El presidente de Amnistía Internacional en Turquía, juzgado por pertenencia a "organización terrorista", fue detenido el miércoles por la noche, horas después de que un tribunal de Estambul ordenase su puesta en libertad condicional, informó la oenegé.

Taner Kiliç fue detenido en junio de 2017 y había permanecido encarcelado desde entonces, acusado de pertenecer al movimiento del predicador Fethullah Gülen, designado por Ankara como el cerebro de la intentona golpista del verano de 2016, lo que él niega firmemente.

Durante una vista de su juicio el miércoles, un tribunal de Estambul ordenó su puesta en libertad condicional, para alivio de sus allegados y de Amnistía Internacional.
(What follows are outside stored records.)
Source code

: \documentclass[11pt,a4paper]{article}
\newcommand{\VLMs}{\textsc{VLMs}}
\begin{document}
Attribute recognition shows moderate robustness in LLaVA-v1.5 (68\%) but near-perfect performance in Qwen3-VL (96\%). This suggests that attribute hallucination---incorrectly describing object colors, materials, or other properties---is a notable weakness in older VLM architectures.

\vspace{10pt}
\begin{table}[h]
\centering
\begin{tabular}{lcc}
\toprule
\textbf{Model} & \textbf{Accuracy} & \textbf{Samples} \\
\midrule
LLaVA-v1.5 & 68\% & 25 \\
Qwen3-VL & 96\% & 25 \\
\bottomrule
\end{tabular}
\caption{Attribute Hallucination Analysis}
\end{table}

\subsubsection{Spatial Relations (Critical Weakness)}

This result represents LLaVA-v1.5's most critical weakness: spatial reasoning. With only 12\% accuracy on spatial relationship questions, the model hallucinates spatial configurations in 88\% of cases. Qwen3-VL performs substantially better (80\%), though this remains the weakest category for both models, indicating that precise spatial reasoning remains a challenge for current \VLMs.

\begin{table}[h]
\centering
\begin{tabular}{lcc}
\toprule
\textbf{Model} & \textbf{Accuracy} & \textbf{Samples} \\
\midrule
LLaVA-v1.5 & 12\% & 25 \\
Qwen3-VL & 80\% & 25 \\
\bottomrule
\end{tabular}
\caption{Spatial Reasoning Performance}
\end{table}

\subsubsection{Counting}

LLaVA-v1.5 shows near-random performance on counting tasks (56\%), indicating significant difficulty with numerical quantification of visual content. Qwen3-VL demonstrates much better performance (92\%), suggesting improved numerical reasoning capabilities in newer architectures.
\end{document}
Pero inmediatamente después se emitió una nueva orden de detención y Kiliç fue arrestado en una gendarmería de Izmir, localidad del oeste del país donde estaba encarcelado, anunciaron durante la noche varios responsables de la oenegé en Twitter.

"Tomamos un vuelo a Izmir y fuimos hasta la cárcel con la esperanza de presenciar la liberación de Taner con su familia", tuiteó Gauri van Gulik, directora del programa Europa de Amnistía Internacional.

"En su lugar, hacia medianoche, Amnistía Internacional vio como Taner era llevado de la prisión a una detención en un puesto de gendarmería", agregó.

Van Gulik, que denunció "maniobras legales extranjeras destinadas a mantenerlo entre rejas", agregó que Kiliç debía comparecer ante un tribunal el jueves por la mañana para que se tomase una decisión sobre su detención.

Kiliç es juzgado junto a otros 10 activistas de derechos humanos, que obtuvieron la libertad condicional, entre ellos la directora de Amnistía en Turquía, Idil Eser, un ciudadano alemán, Peter Steudtner, y un activista sueco, Ali Gharavi, todos acusados de haber ayudado a tres "organizaciones terroristas": el movimiento del predicador Gülen, el Partido de los Trabajadores de Kurdistán (PKK) y un grupo minoritario de extrema izquierda llamado DHKP-C.

Este juicio, cuya próxima audiencia está prevista el 21 de junio, aumentó la preocupación sobre el deterioro de las libertades en Turquía después del intento de golpe de Estado, al que siguió la detención de 55.000 personas, entre ellos periodistas críticos con el gobierno y miembros de la sociedad civil.